关 键 词:关联规则  高尿酸  数据挖掘  患病率  
收稿时间:2020-03-24

Data mining and association rule mining of risk factors for hyperuricemia
Rurong Sun,Ting Xu,Wen Xie,Yingchun Ma,Peirong Zhang,Shaobo Yu,Zheng Xu,Lu Zhang,Shiliang Zhou,Wanlan Jiang,Junyan Tan,Min Wu. Data mining and association rule mining of risk factors for hyperuricemia[J]. Chinese Journal of Clinicians(Electronic Version), 2020, 14(10): 835-839. DOI: 10.3877/cma.j.issn.1674-0785.2020.10.017
Authors:Rurong Sun  Ting Xu  Wen Xie  Yingchun Ma  Peirong Zhang  Shaobo Yu  Zheng Xu  Lu Zhang  Shiliang Zhou  Wanlan Jiang  Junyan Tan  Min Wu
Affiliation:1. Department of Immunology and Rheumatology, the Third Affiliated Hospital of Soochow University, Changzhou 213000, China
2. College of Internet of Things Engineering, Hohai University, Changzhou 213000, China
Abstract:
ObjectiveTo analyze the association and correlation strength of risk factors for hyperuricemia using data mining and association rule mining.

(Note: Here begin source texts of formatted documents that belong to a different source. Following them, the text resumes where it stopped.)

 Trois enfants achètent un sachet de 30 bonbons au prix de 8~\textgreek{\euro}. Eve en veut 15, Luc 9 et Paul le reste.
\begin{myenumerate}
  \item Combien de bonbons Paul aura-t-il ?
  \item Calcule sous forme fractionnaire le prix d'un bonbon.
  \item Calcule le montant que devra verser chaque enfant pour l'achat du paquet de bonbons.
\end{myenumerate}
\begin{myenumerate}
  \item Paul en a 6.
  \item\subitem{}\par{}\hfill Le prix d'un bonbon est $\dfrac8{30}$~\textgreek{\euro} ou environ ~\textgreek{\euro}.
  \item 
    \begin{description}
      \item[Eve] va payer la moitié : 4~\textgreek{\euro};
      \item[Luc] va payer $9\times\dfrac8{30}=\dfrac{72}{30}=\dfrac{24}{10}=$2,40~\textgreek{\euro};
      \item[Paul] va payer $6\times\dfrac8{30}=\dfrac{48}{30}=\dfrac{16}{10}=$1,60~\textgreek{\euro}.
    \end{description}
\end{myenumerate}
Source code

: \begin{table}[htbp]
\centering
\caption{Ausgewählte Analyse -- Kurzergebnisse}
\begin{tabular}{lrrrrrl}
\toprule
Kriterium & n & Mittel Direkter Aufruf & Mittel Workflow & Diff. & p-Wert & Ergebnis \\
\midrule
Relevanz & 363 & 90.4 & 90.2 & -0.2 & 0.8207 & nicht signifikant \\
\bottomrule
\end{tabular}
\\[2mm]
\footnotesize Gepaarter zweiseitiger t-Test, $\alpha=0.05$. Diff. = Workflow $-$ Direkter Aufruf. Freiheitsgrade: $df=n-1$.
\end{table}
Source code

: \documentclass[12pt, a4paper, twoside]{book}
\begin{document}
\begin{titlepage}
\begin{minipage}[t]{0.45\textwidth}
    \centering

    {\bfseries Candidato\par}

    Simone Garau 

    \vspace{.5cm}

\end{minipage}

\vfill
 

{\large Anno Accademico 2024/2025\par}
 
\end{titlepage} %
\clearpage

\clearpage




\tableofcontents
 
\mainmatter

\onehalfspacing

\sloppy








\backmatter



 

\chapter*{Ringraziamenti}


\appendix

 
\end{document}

MethodsThe clinical data of 3724 patients and community residents were taken as the data set. The Apriori algorithm of IBM SPSS Statistic19.0 was used to analyze the data set. ResultsApproximately 13.32% of the patients had hyperuricemia. Abnormal triglycerides, creatinine, urea nitrogen, and total bilirubin occurred in 25.76%, 7.90%, 13.91%, and 13.56% of the patients, respectively. The prevalence of hyperuricemia in patients with abnormal triglycerides, creatinine, urea nitrogen, and total bilirubin was 20.24%, 43.70%, 22.28%, and 20.72%, respectively. Association rule analysis showed that hypertension (χ2=34.009, P<0.001), diabetes (χ2=9.075, P=0.003), triglycerides (χ2=20.388, P<0.001), total bilirubin (χ2=57.032, P<0.001), ALT (χ2=6.156, P=0.017), creatinine (χ2=102.707, P<0.001), and urea nitrogen (χ2=72.818, P<0.001) were significantly different, although there were no significant differences in blood glucose (χ2=0.369, P=0.584), total cholesterol (χ2=1.081, P=0.326), and AST (χ2=3.656, P=0.074). ConclusionHypertension, Cr, TG, BUN, and total bilirubin are risk factors for hyperuricemia. Hyperuricemia is closely related to hypertension and is an independent risk factor and predictive factor for hypertension.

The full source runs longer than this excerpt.